I had just got down the mountain, the one that forms this physical and mental barrier between western North Carolina and the rest of the state that stretches itself out like a cat purring to the sea. Down that mountain and I felt myself leaving.

Outside of Morganton, I followed the curve to the left. I was daydreaming, about what I don't remember. I was listening to the radio when I saw this flock of birds -- hundreds of the them, so many that the sky was darkened -- just as the announcer slid into a twang, a strum, a hum. Country, but not. Alternative, but not as flippant. The birds floated like a bubble over the fields next to the interstate.

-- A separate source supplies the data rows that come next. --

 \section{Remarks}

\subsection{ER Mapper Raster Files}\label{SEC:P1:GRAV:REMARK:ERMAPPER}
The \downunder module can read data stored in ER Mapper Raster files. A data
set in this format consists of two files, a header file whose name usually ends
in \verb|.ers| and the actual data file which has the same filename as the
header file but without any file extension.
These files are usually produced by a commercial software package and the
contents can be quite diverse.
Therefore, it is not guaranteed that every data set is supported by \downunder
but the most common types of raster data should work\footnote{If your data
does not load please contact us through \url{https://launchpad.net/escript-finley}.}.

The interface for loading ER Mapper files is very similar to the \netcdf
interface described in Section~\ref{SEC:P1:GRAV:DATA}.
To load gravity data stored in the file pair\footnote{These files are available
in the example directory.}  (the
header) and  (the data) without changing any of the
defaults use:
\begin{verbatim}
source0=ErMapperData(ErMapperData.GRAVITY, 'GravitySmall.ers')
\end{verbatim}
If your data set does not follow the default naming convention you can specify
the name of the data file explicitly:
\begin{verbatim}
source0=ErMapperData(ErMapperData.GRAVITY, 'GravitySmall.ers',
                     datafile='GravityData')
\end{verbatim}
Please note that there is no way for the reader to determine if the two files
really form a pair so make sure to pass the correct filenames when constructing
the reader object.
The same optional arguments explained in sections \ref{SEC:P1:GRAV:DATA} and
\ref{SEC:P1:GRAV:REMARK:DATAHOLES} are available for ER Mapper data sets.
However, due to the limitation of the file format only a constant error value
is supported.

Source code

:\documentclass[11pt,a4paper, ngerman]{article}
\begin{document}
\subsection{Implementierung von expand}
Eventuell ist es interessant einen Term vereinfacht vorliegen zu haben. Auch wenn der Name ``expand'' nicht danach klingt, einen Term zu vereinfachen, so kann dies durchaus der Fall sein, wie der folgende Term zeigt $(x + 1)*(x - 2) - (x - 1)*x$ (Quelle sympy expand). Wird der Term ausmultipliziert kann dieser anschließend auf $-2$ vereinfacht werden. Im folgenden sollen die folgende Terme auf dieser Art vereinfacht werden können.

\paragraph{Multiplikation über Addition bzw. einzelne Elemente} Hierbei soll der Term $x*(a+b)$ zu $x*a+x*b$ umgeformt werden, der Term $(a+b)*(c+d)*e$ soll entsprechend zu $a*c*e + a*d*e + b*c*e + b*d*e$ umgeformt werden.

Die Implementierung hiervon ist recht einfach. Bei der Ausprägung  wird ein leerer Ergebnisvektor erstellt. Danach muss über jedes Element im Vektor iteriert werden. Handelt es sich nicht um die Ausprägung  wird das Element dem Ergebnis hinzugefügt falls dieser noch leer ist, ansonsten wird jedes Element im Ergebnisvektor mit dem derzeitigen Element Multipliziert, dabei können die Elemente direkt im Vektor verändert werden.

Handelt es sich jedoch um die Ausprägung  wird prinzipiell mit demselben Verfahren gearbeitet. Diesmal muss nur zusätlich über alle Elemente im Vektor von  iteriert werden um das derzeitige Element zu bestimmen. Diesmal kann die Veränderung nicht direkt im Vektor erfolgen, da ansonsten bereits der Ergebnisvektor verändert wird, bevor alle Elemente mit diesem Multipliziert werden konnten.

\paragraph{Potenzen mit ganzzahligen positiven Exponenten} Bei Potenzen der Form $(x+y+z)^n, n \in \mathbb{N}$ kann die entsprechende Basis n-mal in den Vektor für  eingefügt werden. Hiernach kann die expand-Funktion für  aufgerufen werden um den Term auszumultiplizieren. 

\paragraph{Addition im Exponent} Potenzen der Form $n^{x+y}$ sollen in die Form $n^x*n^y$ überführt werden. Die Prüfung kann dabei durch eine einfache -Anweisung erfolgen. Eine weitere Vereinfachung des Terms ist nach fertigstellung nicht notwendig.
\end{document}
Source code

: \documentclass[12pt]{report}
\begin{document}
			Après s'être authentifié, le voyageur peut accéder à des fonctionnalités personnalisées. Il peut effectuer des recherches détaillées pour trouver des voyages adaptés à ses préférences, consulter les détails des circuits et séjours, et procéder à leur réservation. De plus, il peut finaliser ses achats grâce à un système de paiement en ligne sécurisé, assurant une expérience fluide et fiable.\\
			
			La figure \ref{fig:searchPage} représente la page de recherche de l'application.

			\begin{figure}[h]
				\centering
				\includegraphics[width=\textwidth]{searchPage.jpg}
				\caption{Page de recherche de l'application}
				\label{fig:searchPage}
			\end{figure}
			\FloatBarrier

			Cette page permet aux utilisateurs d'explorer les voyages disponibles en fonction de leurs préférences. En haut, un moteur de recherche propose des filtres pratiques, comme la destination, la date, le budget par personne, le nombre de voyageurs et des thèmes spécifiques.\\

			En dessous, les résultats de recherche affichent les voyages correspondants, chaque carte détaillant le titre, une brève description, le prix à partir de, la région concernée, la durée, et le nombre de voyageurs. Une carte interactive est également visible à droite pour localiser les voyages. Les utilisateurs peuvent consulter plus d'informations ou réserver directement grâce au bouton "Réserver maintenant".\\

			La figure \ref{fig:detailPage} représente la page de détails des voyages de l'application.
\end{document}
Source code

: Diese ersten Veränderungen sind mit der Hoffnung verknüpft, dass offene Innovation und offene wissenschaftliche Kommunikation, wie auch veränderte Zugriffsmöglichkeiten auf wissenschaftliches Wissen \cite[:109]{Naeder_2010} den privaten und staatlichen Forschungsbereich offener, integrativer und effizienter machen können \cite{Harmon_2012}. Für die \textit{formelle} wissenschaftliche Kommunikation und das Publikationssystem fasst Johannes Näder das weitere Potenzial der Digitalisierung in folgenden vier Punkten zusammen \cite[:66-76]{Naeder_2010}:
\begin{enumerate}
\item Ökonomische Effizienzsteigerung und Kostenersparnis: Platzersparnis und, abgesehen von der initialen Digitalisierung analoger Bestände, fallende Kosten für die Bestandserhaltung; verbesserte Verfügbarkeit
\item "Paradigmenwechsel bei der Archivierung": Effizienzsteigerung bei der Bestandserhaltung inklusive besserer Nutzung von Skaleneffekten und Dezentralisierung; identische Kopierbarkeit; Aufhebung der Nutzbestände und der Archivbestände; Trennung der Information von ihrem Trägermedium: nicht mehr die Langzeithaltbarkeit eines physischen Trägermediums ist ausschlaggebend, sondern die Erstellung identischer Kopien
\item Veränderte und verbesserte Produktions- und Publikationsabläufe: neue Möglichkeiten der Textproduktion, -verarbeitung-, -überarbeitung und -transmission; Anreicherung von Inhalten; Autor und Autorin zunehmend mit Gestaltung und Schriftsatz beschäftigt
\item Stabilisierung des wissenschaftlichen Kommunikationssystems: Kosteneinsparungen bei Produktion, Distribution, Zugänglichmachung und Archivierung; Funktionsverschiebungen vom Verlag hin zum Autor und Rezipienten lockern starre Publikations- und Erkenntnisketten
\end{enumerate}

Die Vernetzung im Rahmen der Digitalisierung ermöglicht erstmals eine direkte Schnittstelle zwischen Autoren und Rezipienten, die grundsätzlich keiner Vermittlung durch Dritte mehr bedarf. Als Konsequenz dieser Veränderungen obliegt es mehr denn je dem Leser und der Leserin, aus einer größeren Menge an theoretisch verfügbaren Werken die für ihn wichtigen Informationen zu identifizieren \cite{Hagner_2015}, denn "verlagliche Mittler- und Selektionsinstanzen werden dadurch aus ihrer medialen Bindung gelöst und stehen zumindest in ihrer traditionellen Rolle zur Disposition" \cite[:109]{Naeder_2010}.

The dipped and swirled and veered. And I suddenly felt homesick for Kathryn. Kathryn, are you reading this? I wanted to call you so badly right then. I wanted to stop by your house in Greensboro and listen to records and pet Buddy and listen to your stories. Hey, friend! I miss you!


Kathryn Frances Walker said...

holy shit, man. i miss you too.

things are hard here.

i've been telling myself to call you.

weird as hell, all day yesterday i kept saying to myself you'll feel better if you call angie.


byronb said...


Frank T. Adams told me to contact you. By god I think he's right. It's weird that I should have picked this one post of yours and it's all about birds and old friends. Talk about timing. Sometimes it's all about timing.

When it comes to birds, do I have some inexplicable bird tales. In fact, just yesterday I told a flock full to an old friend of mine, Yeva, who was a bit amazed as I have been.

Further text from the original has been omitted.